> [Brief]: With the records below as your source, retype each line exactly from the top down to the line that contains "Това ни помага", and include that line.

[Start of Attachment]

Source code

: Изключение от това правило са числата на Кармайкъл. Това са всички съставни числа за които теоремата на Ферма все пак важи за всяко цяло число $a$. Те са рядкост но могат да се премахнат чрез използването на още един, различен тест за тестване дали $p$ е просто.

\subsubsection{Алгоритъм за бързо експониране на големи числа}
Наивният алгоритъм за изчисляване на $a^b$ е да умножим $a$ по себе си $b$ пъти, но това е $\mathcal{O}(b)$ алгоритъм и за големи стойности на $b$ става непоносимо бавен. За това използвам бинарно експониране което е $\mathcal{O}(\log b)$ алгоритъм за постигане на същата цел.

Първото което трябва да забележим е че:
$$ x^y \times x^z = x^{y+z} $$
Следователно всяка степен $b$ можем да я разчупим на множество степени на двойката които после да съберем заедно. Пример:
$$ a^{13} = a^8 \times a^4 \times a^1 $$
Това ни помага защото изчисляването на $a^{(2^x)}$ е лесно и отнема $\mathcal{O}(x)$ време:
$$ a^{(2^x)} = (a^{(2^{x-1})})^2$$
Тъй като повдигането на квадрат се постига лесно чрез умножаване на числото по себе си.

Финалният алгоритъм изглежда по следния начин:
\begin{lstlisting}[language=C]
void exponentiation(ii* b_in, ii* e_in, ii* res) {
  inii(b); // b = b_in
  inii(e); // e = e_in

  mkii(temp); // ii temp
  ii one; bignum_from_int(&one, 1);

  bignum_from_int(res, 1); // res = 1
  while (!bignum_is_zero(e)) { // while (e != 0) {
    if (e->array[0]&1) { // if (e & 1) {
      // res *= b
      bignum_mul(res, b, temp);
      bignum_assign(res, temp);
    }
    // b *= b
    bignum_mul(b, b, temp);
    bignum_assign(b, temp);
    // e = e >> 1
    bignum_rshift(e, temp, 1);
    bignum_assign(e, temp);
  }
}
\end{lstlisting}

[End of Attachment]

> [Solution to the exercise]:
Source code

: Изключение от това правило са числата на Кармайкъл. Това са всички съставни числа за които теоремата на Ферма все пак важи за всяко цяло число $a$. Те са рядкост но могат да се премахнат чрез използването на още един, различен тест за тестване дали $p$ е просто.

\subsubsection{Алгоритъм за бързо експониране на големи числа}
Наивният алгоритъм за изчисляване на $a^b$ е да умножим $a$ по себе си $b$ пъти, но това е $\mathcal{O}(b)$ алгоритъм и за големи стойности на $b$ става непоносимо бавен. За това използвам бинарно експониране което е $\mathcal{O}(\log b)$ алгоритъм за постигане на същата цел.

Първото което трябва да забележим е че:
$$ x^y \times x^z = x^{y+z} $$
Следователно всяка степен $b$ можем да я разчупим на множество степени на двойката които после да съберем заедно. Пример:
$$ a^{13} = a^8 \times a^4 \times a^1 $$
Това ни помага защото изчисляването на $a^{(2^x)}$ е лесно и отнема $\mathcal{O}(x)$ време:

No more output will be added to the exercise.